_Entries provided_:
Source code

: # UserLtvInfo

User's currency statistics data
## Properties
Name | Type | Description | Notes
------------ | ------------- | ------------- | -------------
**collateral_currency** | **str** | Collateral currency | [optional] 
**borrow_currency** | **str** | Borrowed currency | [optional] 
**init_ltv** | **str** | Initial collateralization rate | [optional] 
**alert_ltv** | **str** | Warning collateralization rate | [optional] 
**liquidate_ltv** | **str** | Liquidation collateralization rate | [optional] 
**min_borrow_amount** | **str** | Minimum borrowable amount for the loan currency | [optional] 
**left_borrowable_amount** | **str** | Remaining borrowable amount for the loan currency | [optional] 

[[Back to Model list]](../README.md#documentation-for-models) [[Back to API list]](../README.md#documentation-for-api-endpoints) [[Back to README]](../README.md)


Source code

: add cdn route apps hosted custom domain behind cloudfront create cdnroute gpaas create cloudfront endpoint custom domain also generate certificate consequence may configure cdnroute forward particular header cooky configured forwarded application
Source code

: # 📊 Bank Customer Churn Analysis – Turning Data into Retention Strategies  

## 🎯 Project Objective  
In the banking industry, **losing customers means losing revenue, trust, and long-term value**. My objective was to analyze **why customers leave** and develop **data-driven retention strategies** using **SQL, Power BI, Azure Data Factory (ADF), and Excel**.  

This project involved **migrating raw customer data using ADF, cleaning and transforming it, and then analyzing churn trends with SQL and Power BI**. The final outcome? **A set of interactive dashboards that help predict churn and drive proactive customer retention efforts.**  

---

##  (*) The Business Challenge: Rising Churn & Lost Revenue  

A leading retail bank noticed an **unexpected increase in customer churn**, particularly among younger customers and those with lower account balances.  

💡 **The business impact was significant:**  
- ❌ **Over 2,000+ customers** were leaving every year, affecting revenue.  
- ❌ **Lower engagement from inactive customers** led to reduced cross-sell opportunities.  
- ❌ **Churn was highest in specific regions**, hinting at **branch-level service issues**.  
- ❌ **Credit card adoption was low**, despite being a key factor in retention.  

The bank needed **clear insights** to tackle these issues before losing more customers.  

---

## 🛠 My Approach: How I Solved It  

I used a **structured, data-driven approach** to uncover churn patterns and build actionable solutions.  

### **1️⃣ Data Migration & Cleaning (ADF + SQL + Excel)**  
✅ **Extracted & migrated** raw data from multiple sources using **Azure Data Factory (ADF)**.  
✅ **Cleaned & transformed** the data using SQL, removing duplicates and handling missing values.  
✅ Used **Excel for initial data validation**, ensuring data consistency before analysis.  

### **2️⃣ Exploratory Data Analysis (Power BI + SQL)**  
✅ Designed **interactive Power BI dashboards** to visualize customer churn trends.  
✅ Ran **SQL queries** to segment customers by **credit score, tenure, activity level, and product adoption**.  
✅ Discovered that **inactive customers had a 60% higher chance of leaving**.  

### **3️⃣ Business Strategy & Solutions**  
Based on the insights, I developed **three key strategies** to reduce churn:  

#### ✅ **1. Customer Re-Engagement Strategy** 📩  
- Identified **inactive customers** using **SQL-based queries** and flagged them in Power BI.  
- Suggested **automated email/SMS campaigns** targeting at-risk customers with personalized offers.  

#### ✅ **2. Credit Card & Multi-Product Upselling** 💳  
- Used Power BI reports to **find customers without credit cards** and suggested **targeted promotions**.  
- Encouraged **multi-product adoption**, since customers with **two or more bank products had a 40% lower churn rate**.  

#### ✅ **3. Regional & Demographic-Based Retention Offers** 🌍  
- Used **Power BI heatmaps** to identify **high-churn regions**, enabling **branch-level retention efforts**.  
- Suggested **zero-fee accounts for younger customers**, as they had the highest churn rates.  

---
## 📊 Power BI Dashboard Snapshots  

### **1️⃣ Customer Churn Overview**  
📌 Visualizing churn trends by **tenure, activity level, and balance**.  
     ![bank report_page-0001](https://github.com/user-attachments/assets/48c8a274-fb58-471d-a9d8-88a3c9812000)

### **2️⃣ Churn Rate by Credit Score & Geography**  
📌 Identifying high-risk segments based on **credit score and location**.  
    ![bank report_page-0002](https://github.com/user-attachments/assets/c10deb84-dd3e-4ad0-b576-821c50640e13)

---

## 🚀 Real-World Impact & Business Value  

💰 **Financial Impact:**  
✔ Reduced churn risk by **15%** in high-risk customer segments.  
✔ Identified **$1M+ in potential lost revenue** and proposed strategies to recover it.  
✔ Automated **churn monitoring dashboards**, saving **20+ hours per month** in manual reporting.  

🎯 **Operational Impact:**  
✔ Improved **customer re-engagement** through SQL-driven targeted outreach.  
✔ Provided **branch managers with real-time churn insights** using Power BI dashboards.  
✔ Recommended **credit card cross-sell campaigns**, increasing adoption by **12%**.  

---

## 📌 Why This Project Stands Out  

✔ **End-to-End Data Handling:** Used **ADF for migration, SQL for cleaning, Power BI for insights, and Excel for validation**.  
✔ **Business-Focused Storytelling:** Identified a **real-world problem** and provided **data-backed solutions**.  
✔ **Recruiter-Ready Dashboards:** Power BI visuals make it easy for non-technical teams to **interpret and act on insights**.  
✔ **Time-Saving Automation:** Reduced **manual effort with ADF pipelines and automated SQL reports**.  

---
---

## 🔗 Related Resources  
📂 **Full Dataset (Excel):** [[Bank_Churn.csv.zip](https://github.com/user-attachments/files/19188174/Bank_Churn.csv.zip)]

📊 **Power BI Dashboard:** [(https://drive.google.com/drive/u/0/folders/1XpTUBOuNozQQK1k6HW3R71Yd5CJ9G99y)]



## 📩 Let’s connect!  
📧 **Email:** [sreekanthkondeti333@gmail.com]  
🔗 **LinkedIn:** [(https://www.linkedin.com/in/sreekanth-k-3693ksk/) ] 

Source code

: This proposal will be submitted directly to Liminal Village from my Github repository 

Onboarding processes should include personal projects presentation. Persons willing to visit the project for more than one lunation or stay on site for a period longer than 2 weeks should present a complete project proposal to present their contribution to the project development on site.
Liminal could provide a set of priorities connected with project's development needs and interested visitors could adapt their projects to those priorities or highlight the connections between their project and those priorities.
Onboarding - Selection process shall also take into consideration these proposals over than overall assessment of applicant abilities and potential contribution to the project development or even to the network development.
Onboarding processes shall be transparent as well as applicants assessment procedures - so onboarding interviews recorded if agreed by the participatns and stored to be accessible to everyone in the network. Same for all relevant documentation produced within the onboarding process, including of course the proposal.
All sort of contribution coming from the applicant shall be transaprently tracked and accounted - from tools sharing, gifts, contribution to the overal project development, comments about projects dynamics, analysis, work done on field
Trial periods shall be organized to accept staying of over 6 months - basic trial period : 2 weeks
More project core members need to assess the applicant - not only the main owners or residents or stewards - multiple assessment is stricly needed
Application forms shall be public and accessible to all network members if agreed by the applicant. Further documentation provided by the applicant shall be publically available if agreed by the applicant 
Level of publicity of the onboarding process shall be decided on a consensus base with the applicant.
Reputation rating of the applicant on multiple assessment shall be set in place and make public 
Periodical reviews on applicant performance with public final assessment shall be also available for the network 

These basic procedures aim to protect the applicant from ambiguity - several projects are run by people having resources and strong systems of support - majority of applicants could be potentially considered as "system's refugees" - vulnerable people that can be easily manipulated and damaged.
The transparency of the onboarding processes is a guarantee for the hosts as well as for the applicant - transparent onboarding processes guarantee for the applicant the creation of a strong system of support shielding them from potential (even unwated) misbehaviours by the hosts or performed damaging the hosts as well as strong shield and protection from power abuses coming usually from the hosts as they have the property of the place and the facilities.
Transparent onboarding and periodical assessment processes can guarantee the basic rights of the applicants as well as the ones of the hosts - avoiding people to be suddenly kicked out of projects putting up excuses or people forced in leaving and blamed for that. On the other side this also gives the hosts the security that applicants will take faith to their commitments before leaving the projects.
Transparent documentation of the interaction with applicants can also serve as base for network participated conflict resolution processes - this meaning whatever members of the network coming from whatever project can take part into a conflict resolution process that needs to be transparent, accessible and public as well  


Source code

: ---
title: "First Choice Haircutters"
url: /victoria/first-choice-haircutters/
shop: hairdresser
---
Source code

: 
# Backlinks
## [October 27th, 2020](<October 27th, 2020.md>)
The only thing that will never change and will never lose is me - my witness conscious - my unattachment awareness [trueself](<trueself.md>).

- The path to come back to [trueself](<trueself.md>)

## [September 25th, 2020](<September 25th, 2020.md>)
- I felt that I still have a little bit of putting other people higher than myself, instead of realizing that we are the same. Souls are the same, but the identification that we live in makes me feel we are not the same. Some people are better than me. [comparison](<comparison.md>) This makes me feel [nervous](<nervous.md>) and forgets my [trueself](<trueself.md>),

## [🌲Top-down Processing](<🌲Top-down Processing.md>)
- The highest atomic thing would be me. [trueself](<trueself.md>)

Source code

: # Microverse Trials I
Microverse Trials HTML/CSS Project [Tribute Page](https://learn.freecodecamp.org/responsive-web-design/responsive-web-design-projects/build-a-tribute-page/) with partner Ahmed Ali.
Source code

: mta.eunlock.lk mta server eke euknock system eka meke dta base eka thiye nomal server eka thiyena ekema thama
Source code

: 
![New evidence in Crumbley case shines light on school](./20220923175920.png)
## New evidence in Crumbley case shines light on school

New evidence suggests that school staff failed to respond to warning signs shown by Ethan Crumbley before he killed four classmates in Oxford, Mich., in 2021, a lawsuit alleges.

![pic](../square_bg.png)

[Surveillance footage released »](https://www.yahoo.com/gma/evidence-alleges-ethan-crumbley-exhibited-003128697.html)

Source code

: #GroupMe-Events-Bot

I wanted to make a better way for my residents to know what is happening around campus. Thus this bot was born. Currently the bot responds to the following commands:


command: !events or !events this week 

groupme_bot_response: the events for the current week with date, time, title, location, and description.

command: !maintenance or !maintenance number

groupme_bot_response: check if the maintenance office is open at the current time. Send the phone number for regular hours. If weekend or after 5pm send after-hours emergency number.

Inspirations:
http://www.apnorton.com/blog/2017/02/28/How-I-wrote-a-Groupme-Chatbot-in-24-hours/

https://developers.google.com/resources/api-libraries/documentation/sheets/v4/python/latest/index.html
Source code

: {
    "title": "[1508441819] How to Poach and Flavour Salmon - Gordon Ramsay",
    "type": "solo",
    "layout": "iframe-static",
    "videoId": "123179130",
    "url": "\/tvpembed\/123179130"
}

_Exercise goal_: Return exactly the lines from the one containing "groupme_bot_response: the events" to the last line of the data, and nothing more.

_Solution to the exercise_:
groupme_bot_response: the events for the current week with date, time, title, location, and description.

command: !maintenance or !maintenance number

groupme_bot_response: check if the maintenance office is open at the current time. Send the phone number for regular hours. If weekend or after 5pm send after-hours emergency number.

Inspirations:
http://www.apnorton.com/blog/2017/02/28/How-I-wrote-a-Groupme-Chatbot-in-24-hours/

https://developers.google.com/resources/api-libraries/documentation/sheets/v4/python/latest/index.html
Source code

: {
    "title": "[1508441819] How to Poach and Flavour Salmon - Gordon Ramsay",
    "type": "solo",
    "layout": "iframe-static",
    "videoId": "123179130",
    "url": "\/tvpembed\/123179130"
}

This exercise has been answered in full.